**Assigned task:** Pictures aside, repeat every entry exactly.

==*==

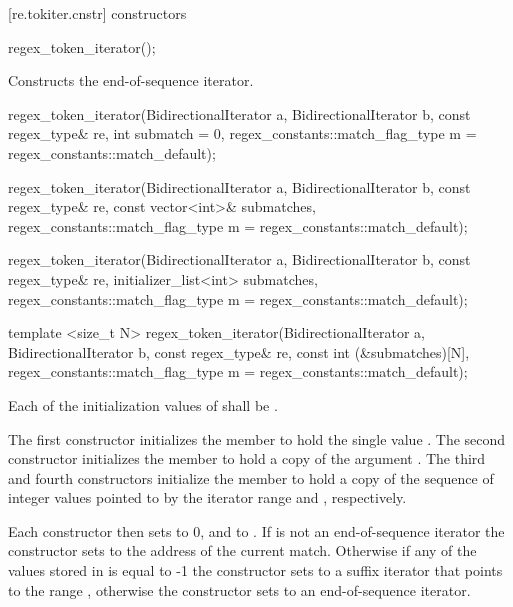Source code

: [re.tokiter.cnstr]{ constructors}

%
\begin{itemdecl}
regex_token_iterator();
\end{itemdecl}

\begin{itemdescr}
\pnum
\effects  Constructs the end-of-sequence iterator.
\end{itemdescr}

%
\begin{itemdecl}
regex_token_iterator(BidirectionalIterator a, BidirectionalIterator b,
                    const regex_type& re,
                    int submatch = 0,
                    regex_constants::match_flag_type m =
                     regex_constants::match_default);

regex_token_iterator(BidirectionalIterator a, BidirectionalIterator b,
                    const regex_type& re,
                    const vector<int>& submatches,
                    regex_constants::match_flag_type m =
                     regex_constants::match_default);

regex_token_iterator(BidirectionalIterator a, BidirectionalIterator b,
                    const regex_type& re,
                    initializer_list<int> submatches,
                    regex_constants::match_flag_type m =
                      regex_constants::match_default);

template <size_t N>
  regex_token_iterator(BidirectionalIterator a, BidirectionalIterator b,
                    const regex_type& re,
                    const int (&submatches)[N],
                    regex_constants::match_flag_type m =
                     regex_constants::match_default);
\end{itemdecl}

\begin{itemdescr}
\pnum
\requires Each of the initialization values of  shall be .

\pnum
\effects The first constructor initializes the member  to hold the single
value . The second constructor initializes the member  to
hold a copy of the argument . The third and fourth constructors
initialize the member  to hold a copy of the sequence of integer values
pointed to by the iterator range  and
, respectively.

\pnum
Each constructor then sets  to 0, and  to
. If  is not an
end-of-sequence iterator the constructor sets  to the
address of the current match. Otherwise if any of the values stored
in  is equal to -1 the constructor sets  to a suffix
iterator that points to the range , otherwise the constructor
sets  to an end-of-sequence iterator.
\end{itemdescr}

==*==

**Solution for this task:**
Source code

: [re.tokiter.cnstr]{ constructors}

%
\begin{itemdecl}
regex_token_iterator();
\end{itemdecl}

\begin{itemdescr}
\pnum
\effects  Constructs the end-of-sequence iterator.
\end{itemdescr}

%
\begin{itemdecl}
regex_token_iterator(BidirectionalIterator a, BidirectionalIterator b,
                    const regex_type& re,
                    int submatch = 0,
                    regex_constants::match_flag_type m =
                     regex_constants::match_default);

regex_token_iterator(BidirectionalIterator a, BidirectionalIterator b,
                    const regex_type& re,
                    const vector<int>& submatches,
                    regex_constants::match_flag_type m =
                     regex_constants::match_default);

regex_token_iterator(BidirectionalIterator a, BidirectionalIterator b,
                    const regex_type& re,
                    initializer_list<int> submatches,
                    regex_constants::match_flag_type m =
                      regex_constants::match_default);

template <size_t N>
  regex_token_iterator(BidirectionalIterator a, BidirectionalIterator b,
                    const regex_type& re,
                    const int (&submatches)[N],
                    regex_constants::match_flag_type m =
                     regex_constants::match_default);
\end{itemdecl}

\begin{itemdescr}
\pnum
\requires Each of the initialization values of  shall be .

\pnum
\effects The first constructor initializes the member  to hold the single
value . The second constructor initializes the member  to
hold a copy of the argument . The third and fourth constructors
initialize the member  to hold a copy of the sequence of integer values
pointed to by the iterator range  and
, respectively.

\pnum
Each constructor then sets  to 0, and  to
. If  is not an
end-of-sequence iterator the constructor sets  to the
address of the current match. Otherwise if any of the values stored
in  is equal to -1 the constructor sets  to a suffix
iterator that points to the range , otherwise the constructor
sets  to an end-of-sequence iterator.
\end{itemdescr}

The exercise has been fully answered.